For the data below, give the number of lines in which "hypothesized" occurs. Include nothing besides that number.

= Provided records =
- - - - -

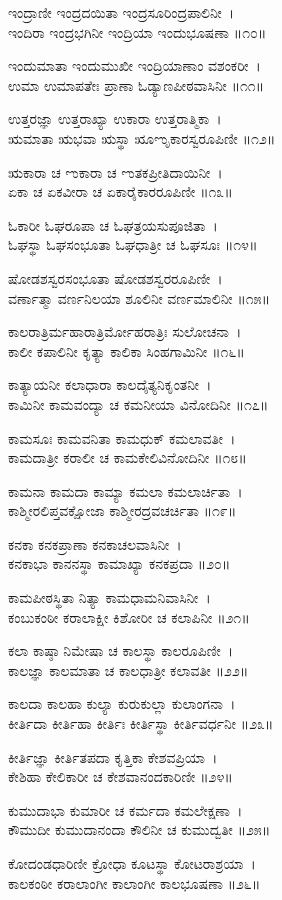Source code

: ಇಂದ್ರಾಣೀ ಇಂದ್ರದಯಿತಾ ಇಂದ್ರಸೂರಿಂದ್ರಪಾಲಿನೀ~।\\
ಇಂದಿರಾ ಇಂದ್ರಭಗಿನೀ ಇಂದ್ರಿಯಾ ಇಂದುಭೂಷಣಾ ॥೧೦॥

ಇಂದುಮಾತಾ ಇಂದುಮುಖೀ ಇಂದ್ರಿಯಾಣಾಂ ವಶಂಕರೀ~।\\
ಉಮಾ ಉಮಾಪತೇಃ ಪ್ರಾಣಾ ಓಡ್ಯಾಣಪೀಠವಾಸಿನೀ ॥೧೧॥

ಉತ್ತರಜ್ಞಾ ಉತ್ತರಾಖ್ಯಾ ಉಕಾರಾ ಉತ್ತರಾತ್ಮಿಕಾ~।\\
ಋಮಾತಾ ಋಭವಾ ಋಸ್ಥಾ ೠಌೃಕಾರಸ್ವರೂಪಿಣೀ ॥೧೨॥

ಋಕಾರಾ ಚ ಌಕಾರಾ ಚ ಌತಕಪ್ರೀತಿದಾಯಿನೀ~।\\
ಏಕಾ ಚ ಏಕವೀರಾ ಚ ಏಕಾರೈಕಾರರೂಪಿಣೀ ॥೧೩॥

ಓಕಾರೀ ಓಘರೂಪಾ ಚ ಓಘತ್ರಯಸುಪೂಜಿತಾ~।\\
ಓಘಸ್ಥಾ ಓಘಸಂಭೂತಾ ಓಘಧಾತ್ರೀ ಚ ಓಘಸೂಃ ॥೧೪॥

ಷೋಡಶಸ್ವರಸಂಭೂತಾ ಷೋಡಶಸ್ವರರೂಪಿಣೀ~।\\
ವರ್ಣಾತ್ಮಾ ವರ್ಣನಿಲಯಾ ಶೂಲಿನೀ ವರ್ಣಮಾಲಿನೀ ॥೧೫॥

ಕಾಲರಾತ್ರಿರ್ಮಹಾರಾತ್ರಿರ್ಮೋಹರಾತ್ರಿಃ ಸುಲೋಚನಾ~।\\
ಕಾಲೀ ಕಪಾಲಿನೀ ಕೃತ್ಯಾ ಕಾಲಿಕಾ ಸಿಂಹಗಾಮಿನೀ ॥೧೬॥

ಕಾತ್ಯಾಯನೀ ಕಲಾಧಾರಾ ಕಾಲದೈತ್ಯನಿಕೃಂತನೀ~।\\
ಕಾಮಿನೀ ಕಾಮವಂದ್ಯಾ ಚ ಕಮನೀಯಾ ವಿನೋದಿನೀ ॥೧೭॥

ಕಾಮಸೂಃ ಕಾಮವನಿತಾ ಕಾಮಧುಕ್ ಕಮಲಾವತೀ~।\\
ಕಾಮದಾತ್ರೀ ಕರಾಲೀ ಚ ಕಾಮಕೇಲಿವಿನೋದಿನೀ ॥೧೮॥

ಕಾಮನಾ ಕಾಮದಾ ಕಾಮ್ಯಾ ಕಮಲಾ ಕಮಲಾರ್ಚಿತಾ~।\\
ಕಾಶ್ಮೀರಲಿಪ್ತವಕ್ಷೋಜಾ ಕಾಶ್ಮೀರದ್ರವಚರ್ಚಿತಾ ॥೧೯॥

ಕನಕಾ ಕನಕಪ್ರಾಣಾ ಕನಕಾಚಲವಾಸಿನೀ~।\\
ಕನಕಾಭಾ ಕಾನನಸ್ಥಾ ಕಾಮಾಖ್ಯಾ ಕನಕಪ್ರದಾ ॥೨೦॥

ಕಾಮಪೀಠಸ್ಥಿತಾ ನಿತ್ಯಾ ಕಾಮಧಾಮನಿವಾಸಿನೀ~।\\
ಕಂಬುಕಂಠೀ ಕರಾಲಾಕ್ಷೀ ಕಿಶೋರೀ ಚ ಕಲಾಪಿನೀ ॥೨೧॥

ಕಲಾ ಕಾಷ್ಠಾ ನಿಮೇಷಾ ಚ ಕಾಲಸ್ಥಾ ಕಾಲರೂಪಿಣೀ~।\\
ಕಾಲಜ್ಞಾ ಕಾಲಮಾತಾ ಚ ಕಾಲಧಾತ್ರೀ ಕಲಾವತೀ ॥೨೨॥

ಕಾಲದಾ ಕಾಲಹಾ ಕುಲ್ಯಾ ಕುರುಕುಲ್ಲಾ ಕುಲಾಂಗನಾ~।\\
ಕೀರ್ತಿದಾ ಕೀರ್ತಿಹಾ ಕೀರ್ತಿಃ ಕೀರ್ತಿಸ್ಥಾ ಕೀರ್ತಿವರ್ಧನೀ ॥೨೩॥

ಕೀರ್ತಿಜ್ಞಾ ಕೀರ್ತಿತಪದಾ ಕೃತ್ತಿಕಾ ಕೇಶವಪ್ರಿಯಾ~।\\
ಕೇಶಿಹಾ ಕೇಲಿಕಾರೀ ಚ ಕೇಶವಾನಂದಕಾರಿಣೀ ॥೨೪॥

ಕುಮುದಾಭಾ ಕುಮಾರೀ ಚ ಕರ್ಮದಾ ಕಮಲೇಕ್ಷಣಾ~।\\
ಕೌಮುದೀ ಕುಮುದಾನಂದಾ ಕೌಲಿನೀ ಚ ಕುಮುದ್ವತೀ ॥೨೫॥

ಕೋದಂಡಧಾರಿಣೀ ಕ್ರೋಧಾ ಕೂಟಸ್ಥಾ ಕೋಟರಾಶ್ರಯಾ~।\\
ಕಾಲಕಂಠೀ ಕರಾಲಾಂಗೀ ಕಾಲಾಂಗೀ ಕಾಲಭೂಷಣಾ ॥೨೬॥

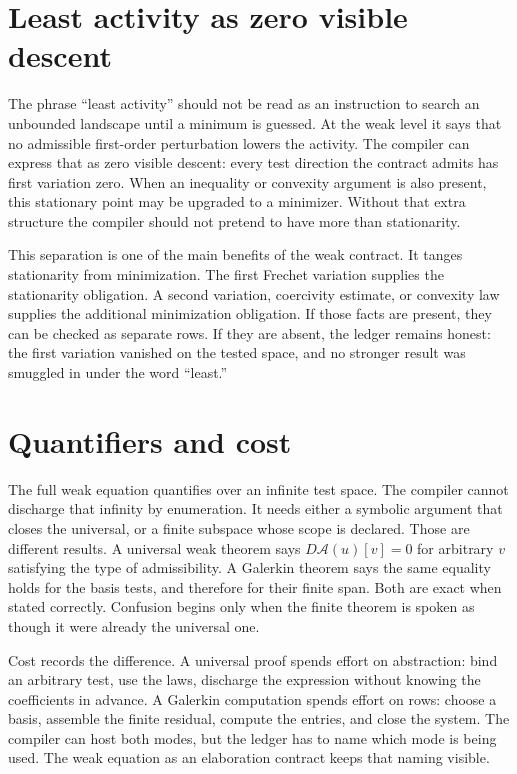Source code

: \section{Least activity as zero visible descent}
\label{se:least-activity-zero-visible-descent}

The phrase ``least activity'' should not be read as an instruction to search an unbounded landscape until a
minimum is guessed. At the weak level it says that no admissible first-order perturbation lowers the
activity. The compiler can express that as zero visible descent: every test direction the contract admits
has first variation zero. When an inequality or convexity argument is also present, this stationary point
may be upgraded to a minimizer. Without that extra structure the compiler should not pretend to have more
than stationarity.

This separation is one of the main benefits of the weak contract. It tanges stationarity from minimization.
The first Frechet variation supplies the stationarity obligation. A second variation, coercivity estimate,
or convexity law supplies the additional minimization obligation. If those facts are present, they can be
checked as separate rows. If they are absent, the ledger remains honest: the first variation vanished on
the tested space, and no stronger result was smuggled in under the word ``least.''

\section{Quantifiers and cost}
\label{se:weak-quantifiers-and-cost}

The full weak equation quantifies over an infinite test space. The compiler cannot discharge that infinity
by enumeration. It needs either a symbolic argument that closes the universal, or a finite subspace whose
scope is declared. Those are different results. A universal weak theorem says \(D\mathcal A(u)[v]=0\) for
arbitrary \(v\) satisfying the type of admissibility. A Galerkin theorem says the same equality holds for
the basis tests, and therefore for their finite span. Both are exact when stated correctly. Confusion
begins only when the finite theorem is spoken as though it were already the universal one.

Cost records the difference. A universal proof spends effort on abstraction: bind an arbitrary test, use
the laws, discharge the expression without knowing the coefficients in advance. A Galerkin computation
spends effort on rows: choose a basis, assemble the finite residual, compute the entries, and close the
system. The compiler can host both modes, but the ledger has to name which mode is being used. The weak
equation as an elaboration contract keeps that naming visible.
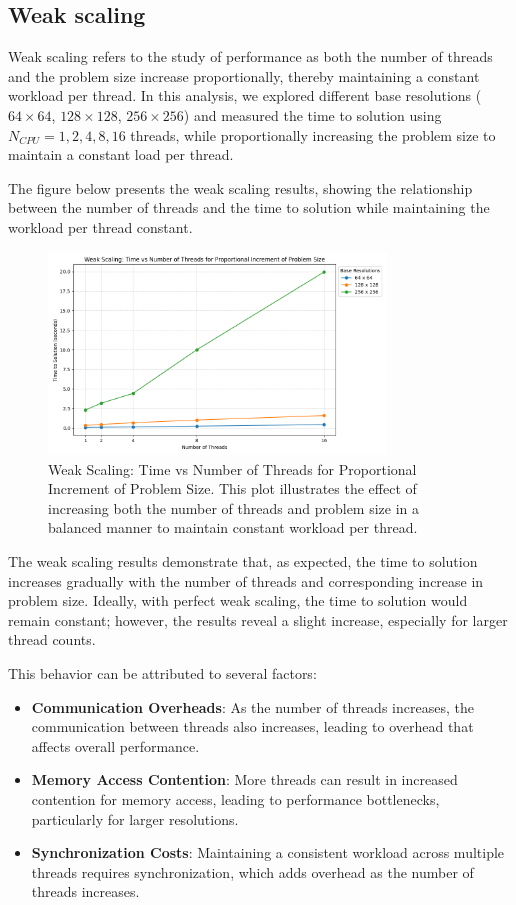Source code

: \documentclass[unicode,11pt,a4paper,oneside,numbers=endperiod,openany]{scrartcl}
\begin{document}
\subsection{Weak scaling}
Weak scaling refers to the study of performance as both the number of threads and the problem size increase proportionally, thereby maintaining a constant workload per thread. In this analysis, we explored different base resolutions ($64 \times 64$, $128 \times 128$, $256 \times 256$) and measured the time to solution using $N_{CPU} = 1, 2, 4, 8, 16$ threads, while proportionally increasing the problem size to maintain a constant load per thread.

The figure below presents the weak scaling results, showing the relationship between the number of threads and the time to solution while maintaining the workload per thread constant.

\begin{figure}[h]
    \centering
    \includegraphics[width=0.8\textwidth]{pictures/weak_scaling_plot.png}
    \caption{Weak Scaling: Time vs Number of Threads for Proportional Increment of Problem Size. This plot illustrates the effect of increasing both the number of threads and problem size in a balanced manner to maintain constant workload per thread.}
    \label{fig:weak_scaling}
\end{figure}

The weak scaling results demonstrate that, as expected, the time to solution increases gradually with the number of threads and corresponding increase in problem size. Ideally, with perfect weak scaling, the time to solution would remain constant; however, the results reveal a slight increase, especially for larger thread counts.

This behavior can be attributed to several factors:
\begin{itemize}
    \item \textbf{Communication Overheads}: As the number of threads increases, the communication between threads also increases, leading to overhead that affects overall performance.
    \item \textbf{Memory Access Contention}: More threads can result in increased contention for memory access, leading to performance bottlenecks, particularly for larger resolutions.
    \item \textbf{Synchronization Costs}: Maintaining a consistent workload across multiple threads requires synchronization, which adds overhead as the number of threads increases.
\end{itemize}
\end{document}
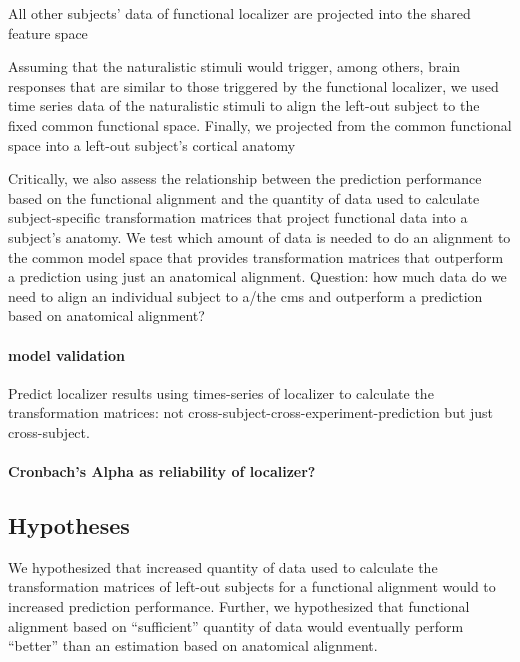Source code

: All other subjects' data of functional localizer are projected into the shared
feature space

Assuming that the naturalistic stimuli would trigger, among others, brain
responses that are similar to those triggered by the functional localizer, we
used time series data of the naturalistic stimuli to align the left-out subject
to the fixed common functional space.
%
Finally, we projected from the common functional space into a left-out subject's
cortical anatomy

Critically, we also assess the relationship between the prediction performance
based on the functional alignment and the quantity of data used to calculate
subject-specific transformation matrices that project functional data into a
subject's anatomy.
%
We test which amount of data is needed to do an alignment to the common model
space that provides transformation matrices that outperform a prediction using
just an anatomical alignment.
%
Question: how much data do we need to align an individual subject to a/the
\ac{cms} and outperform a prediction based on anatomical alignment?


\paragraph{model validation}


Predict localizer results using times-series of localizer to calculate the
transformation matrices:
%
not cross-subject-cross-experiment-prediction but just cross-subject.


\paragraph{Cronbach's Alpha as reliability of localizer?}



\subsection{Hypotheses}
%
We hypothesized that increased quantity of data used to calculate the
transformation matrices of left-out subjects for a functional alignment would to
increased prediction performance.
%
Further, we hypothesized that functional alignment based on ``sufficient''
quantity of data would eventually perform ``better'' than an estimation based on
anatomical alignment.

- - - - -

= The completed task =
2